‘I suddenly remember the reason I coloured this day in black in my Shred Focking Everything desk diary’

Sat, Apr 19, 2014, 01:00

Sorcha’s been up since, I don’t know, eight o’clock or something equally ridiculous, cleaning and hoovering and God knows what else. I continue lying there for another four or five hours in Hangover Purgatory – too sick to sleep, but also too sick to even think about getting out of the bed.

At the same time, there’s something troubling my brain, mind, whatever you want to call it – like there’s something happening today that I’ve been dreading for ages, except I just can’t put my finger on what it actually is yet?

Some time in the early afternoon, I roll out of the old Father Ted and I tip downstairs, quietly cursing the mother of Gerard Aadrian Heineken for not faking a headache the night her son was conceived. I push the door of the kitchen and that’s when I suddenly remember the reason I coloured this day in black in my Shred Focking Everything desk diary.

There’s a humungous banner with the words, “Happy Birthday, Honor!” covering most of the wall opposite me. Every surface in the room has a candy necklace trim on it and there are balloons everywhere, the colours apparently chosen with the specific intention of hurting my delicate eyes.

And there, sitting at the island in the middle of the kitchen, up to their eyes in paper gorlands and floral pom poms, are my wife and my however-old-she-is-today daughter.

“I, er, might hit Dalkey,” I go, “get a bit of brekky inside me.”

Except Sorcha is too quick for me. She’s like, “You’re not leaving this house, Ross. The porty storts in two hours,” and, with her eyes, she orders me to sit down.

“Oh my God,” Honor goes, “you smell like a pub floor.” There’s a reason for that, which I won’t go into.

She pushes something across the countertop to me, which turns out to be a sheet of big, round stickers, each of which has her face on it, actually smiling – a very rare event that someone has somehow managed to capture on camera. “Stort filling goodie bags, then sticker them closed with these.”

I’m there, “What am I putting into these bags?”

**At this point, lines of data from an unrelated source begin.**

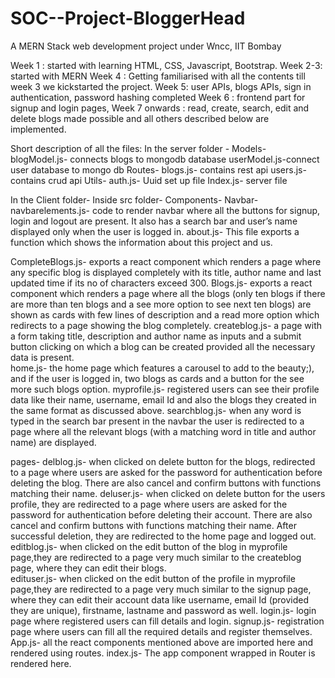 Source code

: # SOC--Project-BloggerHead
A MERN Stack web development project under Wncc, IIT Bombay

 
Week 1 : started with learning HTML, CSS, Javascript, Bootstrap.
Week 2-3: started with MERN
Week 4 : Getting familiarised with all the contents till week 3 we kickstarted the project.
Week 5: user APIs, blogs APIs, sign in authentication, password hashing completed
Week 6 : frontend part for signup and login pages,
Week 7 onwards : read, create, search, edit and delete blogs made possible and all others described below are implemented.
 

Short description of all the files:
In the server folder -
Models-
	blogModel.js- connects blogs to mongodb database
	userModel.js-connect user database to mongo db
Routes-
	blogs.js- contains  rest api 
users.js- contains crud api
Utils-
	auth.js- Uuid set up file
Index.js- server file 

In the Client folder-
Inside src folder-
Components-
Navbar-
navbarelements.js- code to render navbar where all the buttons for signup, login and logout are present. It also has a search bar and user’s name displayed only when the user is logged in.
about.js- This file exports a function which shows the information about this project and us.

CompleteBlogs.js- exports a react component which renders a page where any specific blog is displayed completely  with its title, author name and last updated time if its no of characters exceed 300.
Blogs.js- exports a react component which renders a page where all the blogs (only ten blogs if there are more than ten blogs and a see more option to see next ten blogs) are shown as cards with few lines of description and a read more option which redirects to a page showing the blog completely.
createblog.js- a page with a form taking title, description and author name as inputs and a submit button clicking on which a blog can be created provided all the necessary data is present.  
home.js-  the home page which features a carousel to add to the beauty;), and if the user is logged in, two blogs as cards and a button for the see more such blogs option.
myprofile.js- registered users can see their profile data like their name, username, email Id and also the blogs they created in the same format as discussed above.
searchblog.js- when any word is typed in the search bar present in the navbar the user is redirected to a page where all the relevant blogs (with a matching word in title and author name) are displayed. 

pages-
delblog.js-  when clicked on delete button for the blogs, redirected to a page where users are asked for the password for authentication before deleting the blog. There are also cancel and confirm buttons with functions matching their name.
deluser.js- when clicked on delete button for the users profile, they are redirected to a page where users are asked for the password for authentication before deleting their account. There are also cancel and confirm buttons with functions matching their name. After successful deletion, they are redirected to the home page and logged out.
editblog.js- when clicked on the edit button of the blog in myprofile page,they are redirected to a page very much similar to the createblog page, where they can edit their blogs.  
edituser.js- when clicked on the edit button of the profile in myprofile page,they are redirected to a page very much similar to the signup page, where they can edit their account data like username, email Id (provided they are unique), firstname, lastname and password as well. 
login.js- login page where registered users can fill details and login. 
signup.js- registration page where users can fill all the required details and register themselves.
App.js- all the react components mentioned above are imported here and rendered using routes.
index.js- The app component wrapped in Router is rendered here.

Honor points out this pile of junk next to my left elbow. She goes, “The theme is of the porty is Movie Stor. Each bag gets a feather boa, a pair of sunglasses, a lip gloss, a pencil and a spiral notebook – that’s so people can ask me for my autograph.”

There’s no real answer to that, so I end up just getting to work.

Sorcha’s phone beeps. It ends up being a text message. She goes, “It’s from Perdita,” she goes, meaning presumably Perdita Powell, who was in UCD with her. She has a face like Naomi Young but a chest as flat as a dead man’s EKG. That’s not strictly relevant to the story. I’m just pointing it out as a fact. “Oh, no! She says little Georgina can’t make it! She’s come down with chicken pox! Awww!”

“She’s no loss,” Honor goes. “She’s actually a sap. And a knob.”

Sorcha there, “We don’t speak ill of people, Honor – remember?” and she goes back to what she was doing, in other words writing out menus, which I can’t help but notice are cut into the shape of sleep masks.